Windows Azure Table – Programming Table Storage
Windows Azure Table provides scalable, available, and durable structured storage in the form of tables. The tables contain entities, and the entities contain properties. The tables are scalable to billions of entities and terabytes of data, and may be partitioned across thousands of servers. The tables support ACID transactions over single entities and rich queries over the entire table. Simple and familiar .NET and REST programming interfaces are provided via ADO.NET Data Services.

So what does this all mean to you?  Well, when you create a table, there are two important “columns” that you need to concern yourself with.  The PartitionKey and the RowKey

PartitionKey

The PartitionKey a string that we use to split up the data.  For example, if we were creating a table that would store news articles, the PartitionKey may be the section header (Top News, Sports, Weather, etc).  We can then take each of these groupings and put each individual one on a different server.  This is part of how we can scale.

RowKey

The RowKey is also a string that we use to sort the data.  This needs to be a unique entry for each row of data.  The most common thing to use so far has been some form of date entry.  This is what we use by default to sort the data.  So if you use the ticks of the current timestamp, then all your data will show up with the oldest entry first.  If you want them to show up the other way around, one easy way to make that happen is to subtrace the current timestamp from the DateTime.MaxValue and then get the ticks from that.  Just please remember to use UTC times!

Azure Queues

When you get data from a user and want to enter it into the data backend, there are a few ways to handle it.  The major reason that I see for using a queue is for the situation where something happens while entering data into the back end.  If you just enter the data directly from the web site’s code, you can get into a situation where some tables are updated and others are not.  If you instead place the data into a queue and then have a Worker Role process that pulls that out of the queue, if there is a problem then the message will still be in the queue and the next Worker Role process can pull it out and process it.

This isn’t without it’s own set of problems however.

  • If you have updated some data, when you try to insert into a table you can get an error that the data already exists.  So you need to check for that and call update instead.
  • You then have a problem where the data may have existed when you attempted to insert it again, but it was then deleted before you tried to update so that also fails.  So to handle that, you need to put the insert/update attempt into a loop to ensure it happens.
  • What if the reason that a Worker Role crashes or doesn’t complete is because the message is causing the problem (corrupt data)?  Then you need to have a way to check when you are processing a message to see if the timestamp when the message was entered into the database was a certain time in the past.  If that is the case, then you know that the message is bad so just delete it.

Azure Blobs

Blobs are a really interesting concept where you can store named files in the cloud.  You can also store metadata for these files.  One way that this can be used is to store the images used on your website.  Typically they have always been stored in a subdirectory of your website.  The problem with doing that is that the package that you use to deploy your website to Azure will then have these images.  This means if you want to update your images, you have to redeploy the entire package.  If you instead store them in blob storage, you can then update them whenever you want and it doesn’t affect the website at all.

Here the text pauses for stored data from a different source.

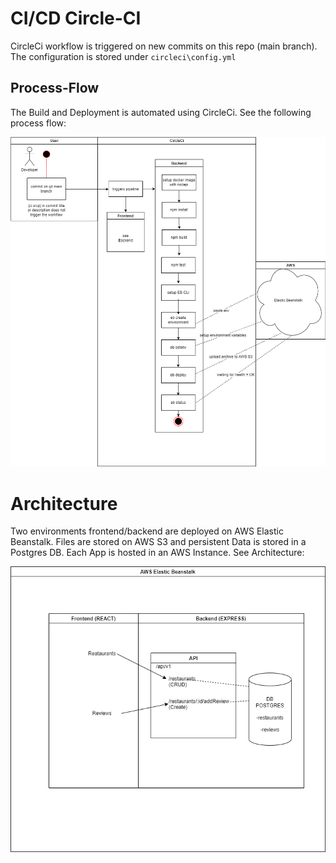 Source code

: 
# CI/CD Circle-CI
CircleCi workflow is triggered on new commits on this repo (main branch).
The configuration is stored under `circleci\config.yml`

## Process-Flow
The Build and Deployment is automated using CircleCi. See the following process flow:

![CICD](diagrams/deployment-pipeline.png)


# Architecture
Two environments frontend/backend are deployed on AWS Elastic Beanstalk. Files are stored on AWS S3 and persistent Data is stored in a Postgres DB.
Each App is hosted in an AWS Instance. See Architecture:

![Architecture](diagrams/architecture.png)
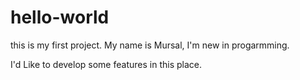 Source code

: # hello-world
this is my first project.
My name is Mursal, I'm new in progarmming.

I'd Like to develop some features in this place.

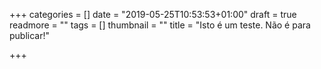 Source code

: +++
categories = []
date = "2019-05-25T10:53:53+01:00"
draft = true
readmore = ""
tags = []
thumbnail = ""
title = "Isto é um teste. Não é para publicar!"

+++
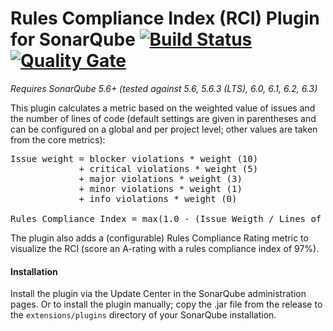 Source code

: # Rules Compliance Index (RCI) Plugin for SonarQube [![Build Status](https://travis-ci.org/willemsrb/sonar-rci-plugin.svg?branch=master)](https://travis-ci.org/willemsrb/sonar-rci-plugin) [![Quality Gate](https://sonarqube.com/api/badges/gate?key=nl.future-edge.sonarqube.plugins:sonar-rci-plugin)](https://sonarqube.com/dashboard/index?id=nl.future-edge.sonarqube.plugins%3Asonar-rci-plugin)
*Requires SonarQube 5.6+ (tested against 5.6, 5.6.3 (LTS), 6.0, 6.1, 6.2, 6.3)*

This plugin calculates a metric based on the weighted value of issues and the number of lines of code (default settings are given in parentheses and can be configured on a global and per project level; other values are taken from the core metrics):

<pre>Issue weight = blocker violations &ast; weight (10)
             &plus; critical violations &ast; weight (5)
             &plus; major violations &ast; weight (3)
             &plus; minor violations &ast; weight (1)
             &plus; info violations &ast; weight (0)

Rules Compliance Index = max(1.0 - (Issue Weigth / Lines of Code) * 100, 0)</pre>

The plugin also adds a (configurable) Rules Compliance Rating metric to visualize the RCI (score an A-rating with a rules compliance index of 97%).


#### Installation

Install the plugin via the Update Center in the SonarQube administration pages. Or to install the plugin manually; copy the .jar file from the release to the `extensions/plugins` directory of your SonarQube installation.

You can use the name of the file to include a \ in it and treat those like folders.  So if you had music files you were storing, you could put it in as a file name called “rock\myrocksong.mp3”.  You could then do queries to pull out all the “rock” files.

How Do I Videos

There are some great “How Do I” videos available for Windows Azure, be sure to check them out.

Going forward

I am going to continue to look into Windows Azure and some of the other pieces of Azure and will post things as I figure them out.  I already have a few tips that I have been looking at, but I want to get a few more before I start posting them.  Let me know what you think of Azure and any of these things.